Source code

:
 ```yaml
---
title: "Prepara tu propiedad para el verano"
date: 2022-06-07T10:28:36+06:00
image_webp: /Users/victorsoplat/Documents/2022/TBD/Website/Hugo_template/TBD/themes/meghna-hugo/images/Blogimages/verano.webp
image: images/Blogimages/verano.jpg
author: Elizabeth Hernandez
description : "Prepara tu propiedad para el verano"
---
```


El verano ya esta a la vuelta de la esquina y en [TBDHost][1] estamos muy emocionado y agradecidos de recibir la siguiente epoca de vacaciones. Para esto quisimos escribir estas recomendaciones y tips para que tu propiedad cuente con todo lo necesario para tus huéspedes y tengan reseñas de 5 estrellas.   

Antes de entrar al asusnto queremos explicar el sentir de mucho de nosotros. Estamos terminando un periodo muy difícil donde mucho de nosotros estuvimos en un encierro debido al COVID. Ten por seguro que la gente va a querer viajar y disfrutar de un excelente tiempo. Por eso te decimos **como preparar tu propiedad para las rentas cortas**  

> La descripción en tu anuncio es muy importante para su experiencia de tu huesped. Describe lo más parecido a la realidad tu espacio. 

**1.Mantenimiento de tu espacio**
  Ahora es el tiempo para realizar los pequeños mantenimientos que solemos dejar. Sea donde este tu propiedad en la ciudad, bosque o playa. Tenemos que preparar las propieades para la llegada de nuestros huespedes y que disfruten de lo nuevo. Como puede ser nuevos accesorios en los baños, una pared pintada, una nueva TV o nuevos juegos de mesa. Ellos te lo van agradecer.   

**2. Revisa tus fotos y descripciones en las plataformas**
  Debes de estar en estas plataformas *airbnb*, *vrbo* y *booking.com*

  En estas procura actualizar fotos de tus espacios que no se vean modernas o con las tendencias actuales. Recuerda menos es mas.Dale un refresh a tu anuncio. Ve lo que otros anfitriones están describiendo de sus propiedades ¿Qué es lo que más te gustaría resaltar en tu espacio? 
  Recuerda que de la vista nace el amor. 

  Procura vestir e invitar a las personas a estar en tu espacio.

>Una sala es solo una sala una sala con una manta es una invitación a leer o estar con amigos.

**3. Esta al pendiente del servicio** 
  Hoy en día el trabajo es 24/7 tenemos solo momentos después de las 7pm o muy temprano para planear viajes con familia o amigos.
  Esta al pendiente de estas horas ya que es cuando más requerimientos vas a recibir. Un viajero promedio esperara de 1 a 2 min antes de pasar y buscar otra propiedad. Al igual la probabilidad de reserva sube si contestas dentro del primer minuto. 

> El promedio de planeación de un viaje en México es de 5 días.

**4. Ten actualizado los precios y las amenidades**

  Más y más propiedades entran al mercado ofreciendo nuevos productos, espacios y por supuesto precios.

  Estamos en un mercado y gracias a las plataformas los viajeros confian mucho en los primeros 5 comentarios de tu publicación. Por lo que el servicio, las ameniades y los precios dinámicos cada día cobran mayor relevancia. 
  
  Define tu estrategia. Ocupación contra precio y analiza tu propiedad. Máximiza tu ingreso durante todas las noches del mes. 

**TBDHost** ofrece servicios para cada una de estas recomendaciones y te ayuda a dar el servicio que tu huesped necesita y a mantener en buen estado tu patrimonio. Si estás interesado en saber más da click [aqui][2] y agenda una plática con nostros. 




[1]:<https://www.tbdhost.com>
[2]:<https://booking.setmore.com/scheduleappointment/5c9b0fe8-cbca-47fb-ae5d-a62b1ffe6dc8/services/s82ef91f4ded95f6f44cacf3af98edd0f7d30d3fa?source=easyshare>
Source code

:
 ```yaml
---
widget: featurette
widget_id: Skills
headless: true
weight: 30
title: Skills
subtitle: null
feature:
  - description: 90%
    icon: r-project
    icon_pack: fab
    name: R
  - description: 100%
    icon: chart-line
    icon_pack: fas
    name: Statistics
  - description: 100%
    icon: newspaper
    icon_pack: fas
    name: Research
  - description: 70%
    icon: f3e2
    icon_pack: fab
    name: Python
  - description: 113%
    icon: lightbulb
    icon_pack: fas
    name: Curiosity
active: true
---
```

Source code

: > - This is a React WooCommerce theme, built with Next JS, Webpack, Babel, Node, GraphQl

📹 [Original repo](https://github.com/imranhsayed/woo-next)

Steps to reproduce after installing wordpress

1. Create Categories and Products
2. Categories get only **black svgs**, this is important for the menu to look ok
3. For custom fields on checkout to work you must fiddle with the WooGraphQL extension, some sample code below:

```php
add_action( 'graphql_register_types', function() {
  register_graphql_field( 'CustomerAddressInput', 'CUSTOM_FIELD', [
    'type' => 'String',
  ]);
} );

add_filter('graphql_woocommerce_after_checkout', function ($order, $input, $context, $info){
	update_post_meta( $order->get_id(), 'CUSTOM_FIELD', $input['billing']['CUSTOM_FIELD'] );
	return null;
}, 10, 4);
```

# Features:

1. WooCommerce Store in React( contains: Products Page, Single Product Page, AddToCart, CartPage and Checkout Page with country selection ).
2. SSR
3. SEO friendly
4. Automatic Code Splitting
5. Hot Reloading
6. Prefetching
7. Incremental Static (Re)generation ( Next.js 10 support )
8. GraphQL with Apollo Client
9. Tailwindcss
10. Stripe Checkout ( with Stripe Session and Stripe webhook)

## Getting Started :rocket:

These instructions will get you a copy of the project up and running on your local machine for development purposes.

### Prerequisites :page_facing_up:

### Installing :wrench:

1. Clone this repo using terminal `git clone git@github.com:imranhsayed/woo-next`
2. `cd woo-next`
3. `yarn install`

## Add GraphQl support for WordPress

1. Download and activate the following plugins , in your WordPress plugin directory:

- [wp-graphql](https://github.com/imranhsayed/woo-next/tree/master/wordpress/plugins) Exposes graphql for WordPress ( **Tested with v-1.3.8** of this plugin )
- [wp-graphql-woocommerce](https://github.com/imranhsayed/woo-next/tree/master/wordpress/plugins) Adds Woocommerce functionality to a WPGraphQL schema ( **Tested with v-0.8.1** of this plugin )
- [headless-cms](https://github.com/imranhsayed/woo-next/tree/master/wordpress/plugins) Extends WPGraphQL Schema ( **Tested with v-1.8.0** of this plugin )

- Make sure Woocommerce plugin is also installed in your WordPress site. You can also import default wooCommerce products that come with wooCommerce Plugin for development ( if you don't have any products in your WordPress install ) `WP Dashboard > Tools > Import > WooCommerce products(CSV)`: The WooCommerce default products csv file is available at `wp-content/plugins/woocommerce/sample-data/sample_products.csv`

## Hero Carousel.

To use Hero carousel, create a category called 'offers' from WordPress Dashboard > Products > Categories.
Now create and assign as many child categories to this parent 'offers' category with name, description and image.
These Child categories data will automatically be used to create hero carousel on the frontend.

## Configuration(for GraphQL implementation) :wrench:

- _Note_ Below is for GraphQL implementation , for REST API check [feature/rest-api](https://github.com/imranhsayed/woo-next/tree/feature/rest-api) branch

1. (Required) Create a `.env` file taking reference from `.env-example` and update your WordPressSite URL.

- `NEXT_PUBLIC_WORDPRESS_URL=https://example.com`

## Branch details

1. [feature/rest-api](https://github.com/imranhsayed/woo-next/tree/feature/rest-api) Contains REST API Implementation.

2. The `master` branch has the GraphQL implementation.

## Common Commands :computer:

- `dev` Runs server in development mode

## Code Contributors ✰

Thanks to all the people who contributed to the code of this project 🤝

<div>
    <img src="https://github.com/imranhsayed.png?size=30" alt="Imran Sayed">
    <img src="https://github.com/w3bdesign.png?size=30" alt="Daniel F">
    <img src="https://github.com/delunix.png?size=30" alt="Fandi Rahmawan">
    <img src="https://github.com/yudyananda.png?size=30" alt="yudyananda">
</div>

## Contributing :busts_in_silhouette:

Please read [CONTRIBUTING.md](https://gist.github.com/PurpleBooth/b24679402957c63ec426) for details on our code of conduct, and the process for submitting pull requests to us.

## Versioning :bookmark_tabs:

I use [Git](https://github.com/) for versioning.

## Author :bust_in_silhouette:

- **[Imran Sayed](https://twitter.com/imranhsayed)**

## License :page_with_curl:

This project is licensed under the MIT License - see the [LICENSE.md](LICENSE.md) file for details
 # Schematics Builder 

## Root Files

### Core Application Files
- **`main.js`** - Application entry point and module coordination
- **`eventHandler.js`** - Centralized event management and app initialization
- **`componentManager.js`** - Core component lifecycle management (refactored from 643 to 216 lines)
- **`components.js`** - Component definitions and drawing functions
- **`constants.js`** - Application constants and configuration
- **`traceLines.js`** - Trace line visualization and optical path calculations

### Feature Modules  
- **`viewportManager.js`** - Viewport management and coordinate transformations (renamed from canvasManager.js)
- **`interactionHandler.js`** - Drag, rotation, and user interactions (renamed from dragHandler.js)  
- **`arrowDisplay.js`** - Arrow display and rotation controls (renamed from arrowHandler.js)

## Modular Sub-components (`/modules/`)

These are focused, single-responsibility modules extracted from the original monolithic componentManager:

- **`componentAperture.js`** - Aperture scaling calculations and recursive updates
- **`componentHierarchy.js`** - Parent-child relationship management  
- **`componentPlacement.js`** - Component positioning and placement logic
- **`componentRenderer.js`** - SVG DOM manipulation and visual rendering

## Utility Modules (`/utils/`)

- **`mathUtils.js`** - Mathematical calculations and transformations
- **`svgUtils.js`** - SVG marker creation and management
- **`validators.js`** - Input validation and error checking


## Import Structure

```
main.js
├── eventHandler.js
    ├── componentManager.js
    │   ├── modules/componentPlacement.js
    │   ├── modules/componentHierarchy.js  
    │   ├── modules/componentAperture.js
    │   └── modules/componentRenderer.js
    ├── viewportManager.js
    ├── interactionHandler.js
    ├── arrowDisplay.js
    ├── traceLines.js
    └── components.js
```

==================================================

Your task → Scan the data above for the word "renamed", then copy every line that holds it.

Answer below →
- **`viewportManager.js`** - Viewport management and coordinate transformations (renamed from canvasManager.js)
- **`interactionHandler.js`** - Drag, rotation, and user interactions (renamed from dragHandler.js)  
- **`arrowDisplay.js`** - Arrow display and rotation controls (renamed from arrowHandler.js)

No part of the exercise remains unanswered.